The Killer Bot works in a similar way to CFR, where it starts with an equal weighted probability distribution, but only over two actions, which I am calling “defensive” and “aggressive”. In an attempt to simplify how the bot learned, the decision tree was abstracted into a set of actions such as folding when raised against or checking which was labeled as defensive, or actions such as raising or calling which were labeled as aggressive. The bet sizes associated with the aggressive choice were scaled deepending on the recent performance of the bot (self.x). The strategies (whether to play more aggressively or defensivley for a given hand strength) were updated at the end of every round, where the outcomes where used to update the strategy array according to some learning rate. Overall this bot was much simpler than some of our other CFR strategy based models that we used, but it was that simplicity that allowed us to quickly tune and deploy it, which as we began to run low on time, became critical to us getting our bot over the finish line.

        # Bot switching logic, based on successes/failures from win_history
        if self.count < 2000 or (self.count() >= 2000 and sum(self.win_history) / len(self.win_history)):
            # General Killer
            if infoset_key in self.i_map:
                action = random.choices([0, 1], weights = self.i_map[infoset_key], k = 1)[0] # Either def or agr action
            else:
                self.i_map.update({infoset_key: np.asarray([0.5, 0.5])})
                action = random.choice([0,1])
          
            self.choices.append((infoset_key, action))
          
            if action == 0:
                return checkfold()
            else:
                return callraise()
        elif 2000 <= self.count < 3000 or (self.count() >= 3000 and sum(self.win_history) / len(self.win_history)):
            # All-in bot
            if my_stack < SMALL_BLIND:
                return checkcall()
          
            min_raise, max_raise = round_state.raise_bounds()
            return RaiseAction(max_raise)
        elif 3000 <= self.count < 4000 or (self.count() >= 4000 and sum(self.win_history) / len(self.win_history)):
            # Honest Player optimized against all-in bot
            threshold = 0.375

            if my_stack < SMALL_BLIND:
                return checkcall()

            if avg_win_rate <= threshold:
                return checkfold()
            else:
                return checkcall()
        else:
            # Trained Shark Bot        
            if my_stack < SMALL_BLIND:
                return checkcall()


            if street == 0:
                fold_threshold = 0.1
                bet_threshold = 0.6
            else:
                fold_threshold = 0.1
                bet_threshold = 0.6

            if avg_win_rate <= fold_threshold:
                return checkfold()
            if fold_threshold < avg_win_rate <= bet_threshold:
                return checkcall()
            else:
                return raisemid()

This Killer bot also had fallback behavior, where if the recent history implied that the bot was not performing well it could cycle through a series of other simple optimized bots (all-in, honest, or shark) which employed straight forward strategies as a last ditch effort. The all-in bot can catch out other simple risk adverse strategies. The honest player was designed to defeat an opponent using an all-in bot. The trained shark bot was optimized for fold and bet thresholds and is less risk averse, but also more aggressive. All of these are attempts to counter potential opponent strategies in this bot-versus-bot competition, but it is important to note that it is unlikely that any of these strategies would succeed against a human opponent.

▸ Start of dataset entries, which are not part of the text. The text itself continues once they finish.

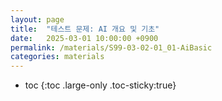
 ```yaml
---
layout: page
title:  "테스트 문제: AI 개요 및 기초"
date:   2025-03-01 10:00:00 +0900
permalink: /materials/S99-03-02-01_01-AiBasic
categories: materials
---
```

* toc
{:toc .large-only .toc-sticky:true}
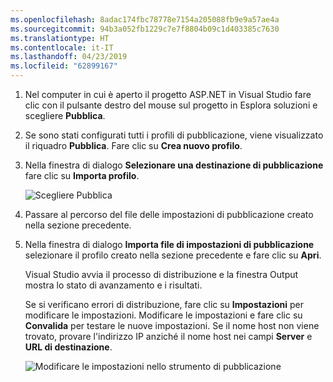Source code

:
 ```yaml
---
ms.openlocfilehash: 8adac174fbc78778e7154a205088fb9e9a57ae4a
ms.sourcegitcommit: 94b3a052fb1229c7e7f8804b09c1d403385c7630
ms.translationtype: HT
ms.contentlocale: it-IT
ms.lasthandoff: 04/23/2019
ms.locfileid: "62899167"
---
```


1. Nel computer in cui è aperto il progetto ASP.NET in Visual Studio fare clic con il pulsante destro del mouse sul progetto in Esplora soluzioni e scegliere **Pubblica**.

1. Se sono stati configurati tutti i profili di pubblicazione, viene visualizzato il riquadro **Pubblica**. Fare clic su **Crea nuovo profilo**.

1. Nella finestra di dialogo **Selezionare una destinazione di pubblicazione** fare clic su **Importa profilo**.

    ![Scegliere Pubblica](../../deployment/media/tutorial-publish-tool-import-profile.png)

1. Passare al percorso del file delle impostazioni di pubblicazione creato nella sezione precedente.

1. Nella finestra di dialogo **Importa file di impostazioni di pubblicazione** selezionare il profilo creato nella sezione precedente e fare clic su **Apri**.

    Visual Studio avvia il processo di distribuzione e la finestra Output mostra lo stato di avanzamento e i risultati.

    Se si verificano errori di distribuzione, fare clic su **Impostazioni** per modificare le impostazioni. Modificare le impostazioni e fare clic su **Convalida** per testare le nuove impostazioni. Se il nome host non viene trovato, provare l'indirizzo IP anziché il nome host nei campi **Server** e **URL di destinazione**.

    ![Modificare le impostazioni nello strumento di pubblicazione](../../deployment/media/tutorial-configure-publish-settings-in-tool.png)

KillerBot Performance against Fish (Call) and Shark

Overall, our Killer bot managed to converge rather quickly (500 to 1,000 hands out of 10,000 hands of Poker) against multiple opponents, as demonstrated by the plot above. The gray dashed line shows the winnings of Killer bot over the course of 3,000 hands (for a starting stack of 1,000) with stacks being reset at the end of each hand. Currently Killer bot only has knowledge about the current hand strength, and nothing about past game history. It still manages to perform remarkably well however, as none of the opponents that we tested it against exhibited sophisticated bluffing techniques. However, adding a set of hand histories similar to what we used in our CFR bot is simple and would allow for Killer bot to adapt to more advanced opponents. The main advantage of Killer Bot over CFR bot is there is less concern about creating a sophisticated model poker game for it to iterate over and learn, and instead the goal is simply in providing the Killer bot with the minimum amount of resolution that it needs to determine a winning strategy for the full game in real time, against a specific opponent.

Heuristic Bot Opponents

This section was written by Matt Kafker, who took over the task of the implementation of “heuristic bots” which served as simple but educational opponents that we could test our main bot against. These heuristic bots provided helpful feedback and toy models that we could use to quickly improve and bug test our various CFR and Killer bot implementations. By “heuristic bots”, we mean simple bots which leverage rules of thumb and/or Monte Carlo sampling to determine a strategy.

Parameter Optimization

For all but the simplest heuristic bots, we use Monte Carlo sampling to determine when the bot should fold, call, or raise. In particular, we play many simulated hands, randomly sampling the deck to generate potential community cards and opponent hands. We then use these samples to calculate an expected win rate, and depending on this rate, the bot will decide to raise, call, or fold. However, the precise win rate threshold which separates calling from raising, for example, is not a priori obvious. We therefore determine this threshold parameter via explicit (grid) search of the parameter space for each bot.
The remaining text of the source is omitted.